Wer Durch Der Fisch

Sulla via del Pesce, trent’anni dopo

testo di Maurizio 'Manolo' Zanolla


Nella foto: Nel corso di tutta la sua carriera Manolo

ha rappresentato uno dei riferimenti per La Sportiva

© Matteo Mocellin

Mi ero ripromesso che prima o poi sarei ritornato, ma più passava il tempo e più non ne avevo voglia. Nella vita sono tornato a frugare in molti luoghi per rivivere o ritrovare alcuni momenti della mia esistenza ma alla fine è servito solo per capire che non è restato più niente, quei momenti sono andati via per sempre, perfino gli spazi non sembrano più quelli. È tutto diverso. Eppure la voglia di cercare di rivivere quei momenti sul Pesce è stata più forte e alla fine sono andato. Se c’è qualcosa che mi piace in un rifugio sono i visi attorno alle tavolate la sera del giorno prima, sono tutti diversi tra loro, nel modo di vestire e di parlare, è così e basta. E se c’è qualcosa che non mi piace in un rifugio è che tutti sappiano già prima che io possa entrare dentro, dove voglio andare. Mi si avvicina uno, quella presenza mi sorprende, mi chiede qualcosa in tedesco. Non capisco niente, ma quando dice Fisch, rispondo di sì.

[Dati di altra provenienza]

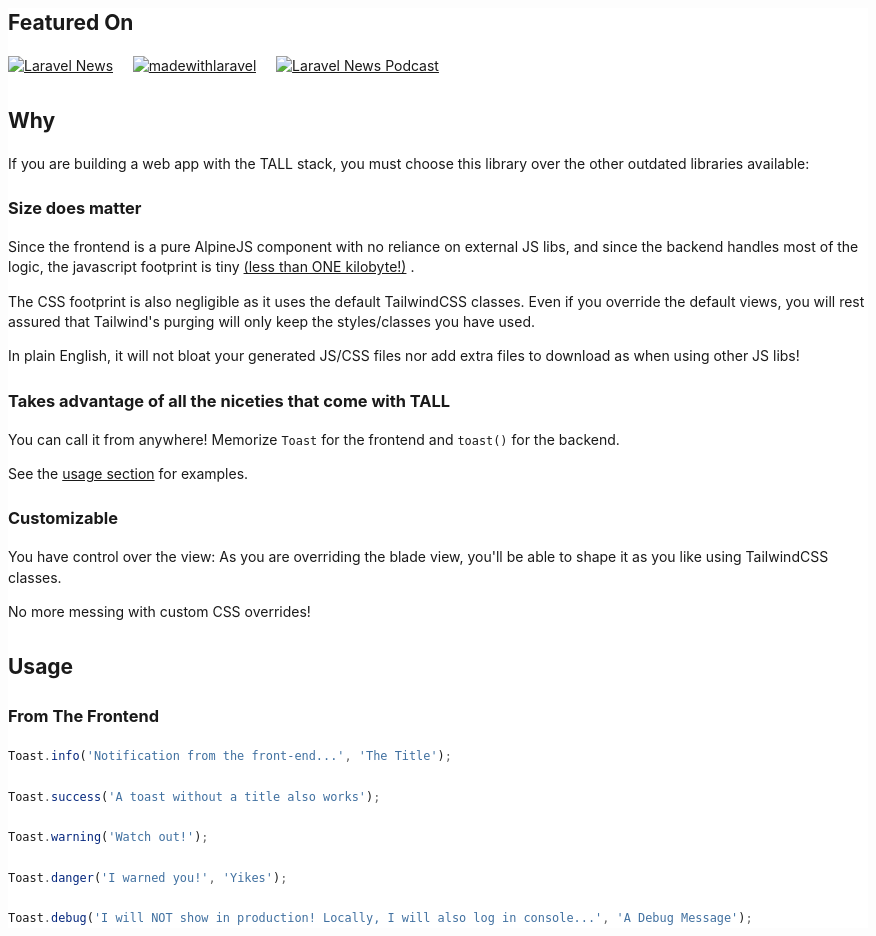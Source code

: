 </div>

## Featured On

[<img src="https://laravelnews.imgix.net/laravel-news__logo.png" height="100" alt="Laravel News" />](https://laravel-news.com/toast-notifications-for-the-tall-stack) &nbsp;&nbsp;&nbsp; [<img src="https://madewithlaravel.com/mandant/madewithlaravel/images/logo.png" height="100" alt="madewithlaravel" />](https://madewithlaravel.com/tall-toasts) &nbsp;&nbsp;&nbsp; [<img src="https://upload.wikimedia.org/wikipedia/commons/thumb/e/e7/Podcasts_%28iOS%29.svg/2048px-Podcasts_%28iOS%29.svg.png" height="100" alt="Laravel News Podcast" />](https://podcasts.apple.com/us/podcast/laravel-news-podcast/id1051289963?mt=2)

## Why

If you are building a web app with the TALL stack, you must choose this library over the other outdated libraries
available:

### Size does matter

Since the frontend is a pure AlpineJS component with no reliance on external JS libs, and since the backend handles most
of the logic, the javascript footprint is
tiny [(less than ONE kilobyte!)](https://img.badgesize.io/usernotnull/tall-toasts/main/dist/js/tall-toasts.js.svg?compression=brotli&style=plastic&color=green&label=JS%20size)
.

The CSS footprint is also negligible as it uses the default TailwindCSS classes. Even if you override the default views,
you will rest assured that Tailwind's purging will only keep the styles/classes you have used.

In plain English, it will not bloat your generated JS/CSS files nor add extra files to download as when using other JS
libs!

### Takes advantage of all the niceties that come with TALL

You can call it from anywhere! Memorize `Toast` for the frontend and `toast()` for the backend.

See the [usage section](#usage) for examples.

### Customizable

You have control over the view: As you are overriding the blade view, you'll be able to shape it as you like using
TailwindCSS classes.

No more messing with custom CSS overrides!

## Usage

### From The Frontend

```js
Toast.info('Notification from the front-end...', 'The Title');

Toast.success('A toast without a title also works');

Toast.warning('Watch out!');

Toast.danger('I warned you!', 'Yikes');

Toast.debug('I will NOT show in production! Locally, I will also log in console...', 'A Debug Message');
```
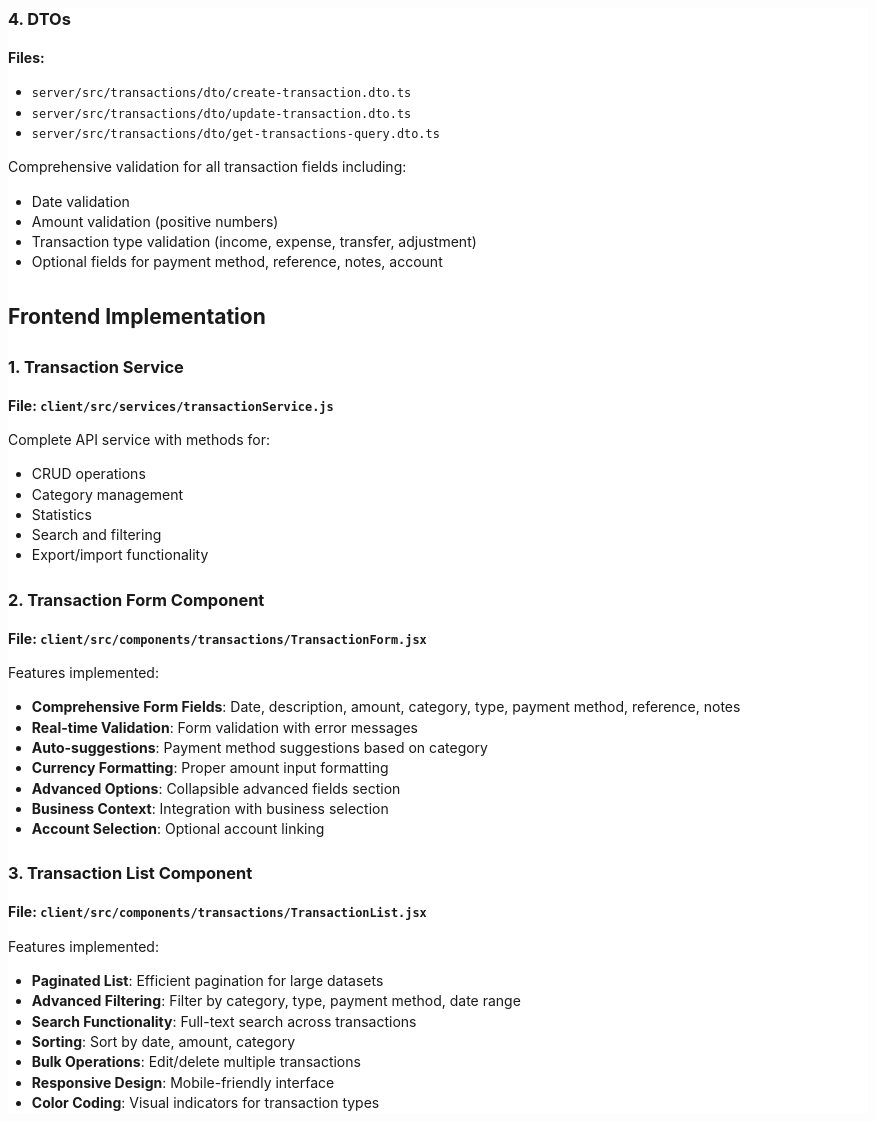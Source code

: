 ### 4. DTOs

**Files:**
- `server/src/transactions/dto/create-transaction.dto.ts`
- `server/src/transactions/dto/update-transaction.dto.ts`
- `server/src/transactions/dto/get-transactions-query.dto.ts`

Comprehensive validation for all transaction fields including:
- Date validation
- Amount validation (positive numbers)
- Transaction type validation (income, expense, transfer, adjustment)
- Optional fields for payment method, reference, notes, account

## Frontend Implementation

### 1. Transaction Service

**File: `client/src/services/transactionService.js`**

Complete API service with methods for:
- CRUD operations
- Category management
- Statistics
- Search and filtering
- Export/import functionality

### 2. Transaction Form Component

**File: `client/src/components/transactions/TransactionForm.jsx`**

Features implemented:
- **Comprehensive Form Fields**: Date, description, amount, category, type, payment method, reference, notes
- **Real-time Validation**: Form validation with error messages
- **Auto-suggestions**: Payment method suggestions based on category
- **Currency Formatting**: Proper amount input formatting
- **Advanced Options**: Collapsible advanced fields section
- **Business Context**: Integration with business selection
- **Account Selection**: Optional account linking

### 3. Transaction List Component

**File: `client/src/components/transactions/TransactionList.jsx`**

Features implemented:
- **Paginated List**: Efficient pagination for large datasets
- **Advanced Filtering**: Filter by category, type, payment method, date range
- **Search Functionality**: Full-text search across transactions
- **Sorting**: Sort by date, amount, category
- **Bulk Operations**: Edit/delete multiple transactions
- **Responsive Design**: Mobile-friendly interface
- **Color Coding**: Visual indicators for transaction types
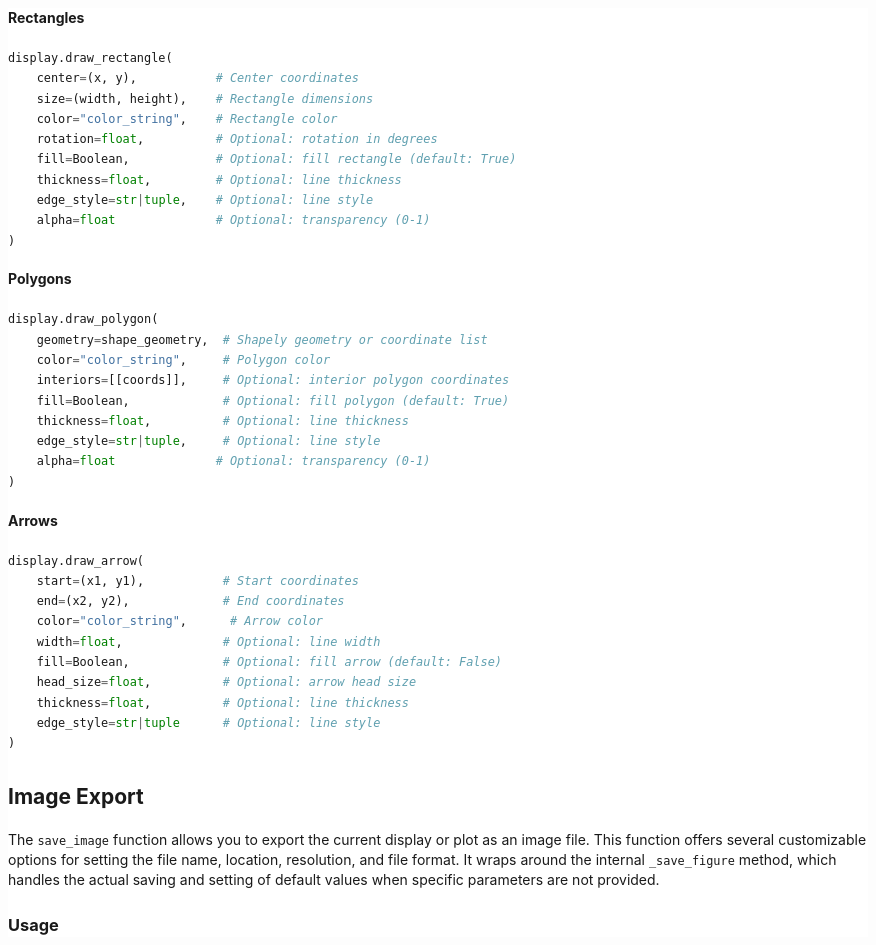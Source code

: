 #### Rectangles

```python
display.draw_rectangle(
    center=(x, y),           # Center coordinates
    size=(width, height),    # Rectangle dimensions
    color="color_string",    # Rectangle color
    rotation=float,          # Optional: rotation in degrees
    fill=Boolean,            # Optional: fill rectangle (default: True)
    thickness=float,         # Optional: line thickness
    edge_style=str|tuple,    # Optional: line style
    alpha=float              # Optional: transparency (0-1)
)
```

#### Polygons

```python
display.draw_polygon(
    geometry=shape_geometry,  # Shapely geometry or coordinate list
    color="color_string",     # Polygon color
    interiors=[[coords]],     # Optional: interior polygon coordinates
    fill=Boolean,             # Optional: fill polygon (default: True)
    thickness=float,          # Optional: line thickness
    edge_style=str|tuple,     # Optional: line style
    alpha=float              # Optional: transparency (0-1)
)
```

#### Arrows

```python
display.draw_arrow(
    start=(x1, y1),           # Start coordinates
    end=(x2, y2),             # End coordinates
    color="color_string",      # Arrow color
    width=float,              # Optional: line width
    fill=Boolean,             # Optional: fill arrow (default: False)
    head_size=float,          # Optional: arrow head size
    thickness=float,          # Optional: line thickness
    edge_style=str|tuple      # Optional: line style
)
```

## Image Export

The `save_image` function allows you to export the current display or plot as an image file. This function offers several customizable options for setting the file name, location, resolution, and file format. It wraps around the internal `_save_figure` method, which handles the actual saving and setting of default values when specific parameters are not provided.

### Usage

Al mattino dopo quando spengo la pila, la luce del giorno non mi rivela nulla di conosciuto, appoggio lo zaino a terra e mi preparo per salire. È presto, sono le sei e trenta. Non è un posto uguale agli altri e non è nemmeno un luogo dove non sono mai stato; quella fessura bagnata la conosco e non mi sembra facile, però i patti sono chiari: vengo, ma solo per tenerti la corda. In ogni caso sto cominciando a preoccuparmi. Non mi ricordo niente ma proprio niente della via, mi sembra tutto eguale e tutto diverso, anche quando guardo in alto in cerca di quella nicchia, non la riesco a vedere.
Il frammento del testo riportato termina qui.